Um dos principais pontos de divergência era a previsão de um referendo, em outubro de 2028, para que a população decidisse sobre a redução da maioridade penal de 18 para 16 anos em crimes cometidos com violência ou grave ameaça. A mudança só entraria em vigor se fosse aprovada na consulta popular.
Ao Metrópoles, o relator disse que mantém “em aberto” a possibilidade de a redução atingir apenas adolescentes a partir dos 16 anos envolvidos em crimes hediondos.
“Vamos abrir o debate e discutir de forma ampla. Não quero assumir compromisso com o relatório de forma antecipada.
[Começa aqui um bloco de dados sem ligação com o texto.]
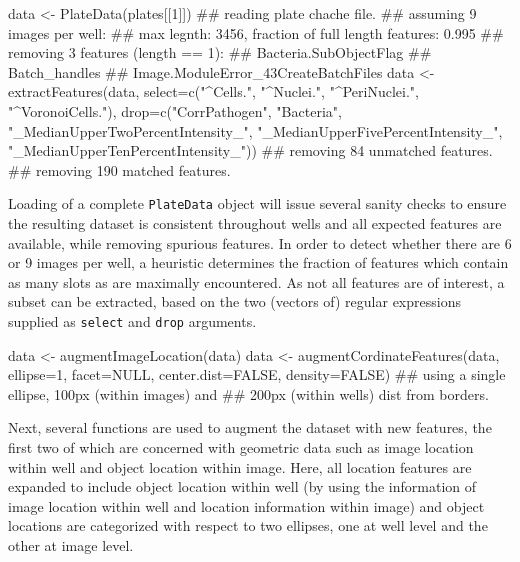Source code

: \begin{rflow}
data <- PlateData(plates[[1]])
## reading plate chache file.
## assuming 9 images per well:
## max legnth: 3456, fraction of full length features: 0.995
## removing 3 features (length == 1):
##   Bacteria.SubObjectFlag
##   Batch_handles
##   Image.ModuleError_43CreateBatchFiles
data <- extractFeatures(data,
                        select=c("^Cells.", "^Nuclei.", "^PeriNuclei.",
                                 "^VoronoiCells."),
                        drop=c("CorrPathogen", "Bacteria",
                               "_MedianUpperTwoPercentIntensity_",
                               "_MedianUpperFivePercentIntensity_",
                               "_MedianUpperTenPercentIntensity_"))
## removing 84 unmatched features.
## removing 190 matched features.

\end{rflow}



Loading of a complete \texttt{PlateData} object will issue several sanity checks to ensure the resulting dataset is consistent throughout wells and all expected features are available, while removing spurious features. In order to detect whether there are 6 or 9 images per well, a heuristic determines the fraction of features which contain as many slots as are maximally encountered. As not all features are of interest, a subset can be extracted, based on the two (vectors of) regular expressions supplied as \texttt{select} and \texttt{drop} arguments. 

\begin{rflow}
data <- augmentImageLocation(data)
data <- augmentCordinateFeatures(data, ellipse=1, facet=NULL,
                                 center.dist=FALSE, density=FALSE)
## using a single ellipse, 100px (within images) and 
## 200px (within wells) dist from borders.

\end{rflow}


Next, several functions are used to augment the dataset with new features, the first two of which are concerned with geometric data such as image location within well and object location within image. Here, all location features are expanded to include object location within well (by using the information of image location within well and location information within image) and object locations are categorized with respect to two ellipses, one at well level and the other at image level.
Ouviremos especialistas, operadores da área da segurança, pessoas que atuam no regime socioeducativo, MP [Ministério Público], Judiciário, famílias de vítimas de jovens que cometeram crimes graves”, declarou.
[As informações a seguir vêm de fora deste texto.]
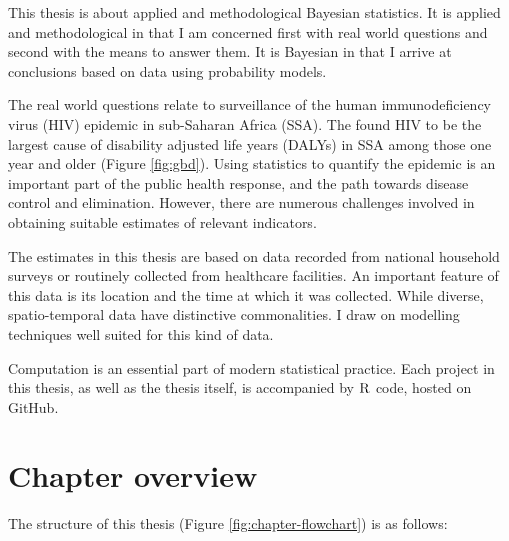 \documentclass[a4paper, nobind]{templates/ociamthesis}
\begin{document}
This thesis is about applied and methodological Bayesian statistics.
It is applied and methodological in that I am concerned first with real world questions and second with the means to answer them.
It is Bayesian in that I arrive at conclusions based on data using probability models.

The real world questions relate to surveillance of the human immunodeficiency virus (HIV) epidemic in sub-Saharan Africa (SSA).
The \textcite{ihme1} found HIV to be the largest cause of disability adjusted life years (DALYs) in SSA among those one year and older (Figure \ref{fig:gbd}).
Using statistics to quantify the epidemic is an important part of the public health response, and the path towards disease control and elimination.
However, there are numerous challenges involved in obtaining suitable estimates of relevant indicators.

The estimates in this thesis are based on data recorded from national household surveys or routinely collected from healthcare facilities.
An important feature of this data is its location and the time at which it was collected.
While diverse, spatio-temporal data have distinctive commonalities.
I draw on modelling techniques well suited for this kind of data.

Computation is an essential part of modern statistical practice.
Each project in this thesis, as well as the thesis itself, is accompanied by \(\textsc{R}\) code, hosted on GitHub.

\hypertarget{chapter-overview}{%
\section{Chapter overview}\label{chapter-overview}}

The structure of this thesis (Figure \ref{fig:chapter-flowchart}) is as follows:
\end{document}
Questionado sobre a chance de aprovação ainda neste ano, Mendonça Filho afirmou que trabalhará para “alcançar” esse objetivo.
Apesar de estar no partido de Jair Bolsonaro (PL), o deputado é considerado por líderes da Câmara um nome mais ao centro, de perfil moderado e com trânsito entre diferentes grupos políticos.
Mendonça tem uma trajetória política anterior ao bolsonarismo. Foi ministro da Educação no governo Michel Temer, além de governador e vice-governador de Pernambuco. Também acumula mandatos como deputado estadual e federal.